Authorities will not hesitate to take legal action against companies that seek to take advantage of the crisis to raise prices or engage in predatory behaviour. In the United Kingdom, for example, the Competition and Markets Authority had written to 187 companies by the end of April following more than 21,000 complaints of predatory behaviour.

For the digital giants, the stakes remain unchanged, with continuing negotiations on the Digital Services Act, which would allow the European competition regulators to take preventive measures to limit their market power and opportunities for external growth. At the French level, the law guaranteeing free consumer choice in cyberspace contains similar provisions.

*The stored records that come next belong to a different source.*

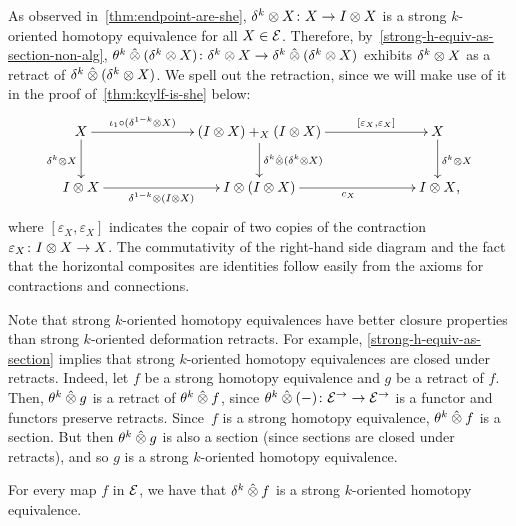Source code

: \documentclass[reqno,10pt,a4paper,oneside,draft]{amsart}
\begin{document}
{{As observed in~\cref{thm:endpoint-are-she}, $\kcyl \otimes X \co X \to \interval \otimes X$ is a strong $k$-oriented homotopy equivalence for all $X \in \cal{E}$.
Therefore, by~\cref{strong-h-equiv-as-section-non-alg}, $\thetak \hatotimes (\kcyl \otimes X)  \co \kcyl \otimes X \to \kcyl \hatotimes (\kcyl \otimes X)$ exhibits $\kcyl \otimes X$ as a retract of
$\kcyl \hatotimes (\kcyl \otimes X)$. We spell out the retraction, since we will make use of it in the proof of~\cref{thm:kcylf-is-she} below:
\begin{equation}
\label{equ:kcyl-as-retract}
\begin{gathered}
\xymatrix@C+4em{
  X
  \ar[r]^-{\iota_1 \cc (\kcylinv \otimes X)}
  \ar[d]_{\kcyl \otimes X}
&
  (\interval \otimes X) +_X (\interval \otimes X)
  \ar[d]^{\kcyl \hatotimes (\kcyl \otimes X)}
  \ar[r]^-{[\varepsilon_X, \varepsilon_X]}
&
  X
  \ar[d]^{\kcyl \otimes X}
\\
  \interval \otimes X
  \ar[r]_-{\kcylinv \otimes (\interval \otimes X)}
&
  \interval \otimes (\interval \otimes X)
  \ar[r]_{c_X}
&
  \interval \otimes X
\rlap{,}}
\end{gathered}
\end{equation}
where $[\varepsilon_X, \varepsilon_X]$ indicates the copair of two copies of the contraction $\varepsilon_X \co \interval \otimes X \to X$. The commutativity of the right-hand side diagram
and the fact that the horizontal composites are identities follow easily from the axioms for contractions and connections.


Note that strong $k$-oriented homotopy equivalences have better closure properties than strong $k$-oriented deformation retracts.
For example, \cref{strong-h-equiv-as-section} implies that strong $k$-oriented homotopy equivalences are closed under retracts.
Indeed, let $f$ be a strong homotopy equivalence and $g$ be a retract of $f$.
Then, $\thetak \hatotimes g$ is a retract of $\thetak \hatotimes f$, since $\thetak \hatotimes (-) \co \catE^\to \to \catE^\to$ is a functor and functors preserve retracts.
Since~$f$ is a strong homotopy equivalence, $\thetak \hatotimes f$ is a section.
But then $\thetak \hatotimes g$ is also a section (since sections are closed under retracts), and so $g$ is a strong $k$-oriented homotopy equivalence.

\begin{lemma} \label{thm:kcylf-is-she}
For every map $f$ in $\cal{E}$, we have that $\kcyl \hatotimes f$ is a strong $k$-oriented homotopy equivalence.
\end{lemma}

}}
\end{document}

Competition rules have therefore been adapted and relaxed at a time of crisis, which is welcome. Although they are understanding of the need to cooperate in certain sectors (e.g., the production and distribution of essential products; pharma sector), the authorities warn against abuses, and they remain focused on general policies (in the digital sector in particular). Nevertheless, the impact of all of these measures on national policies (e.g., in the areas of state aid and foreign investment) will continue to be felt at least until the end of 2020.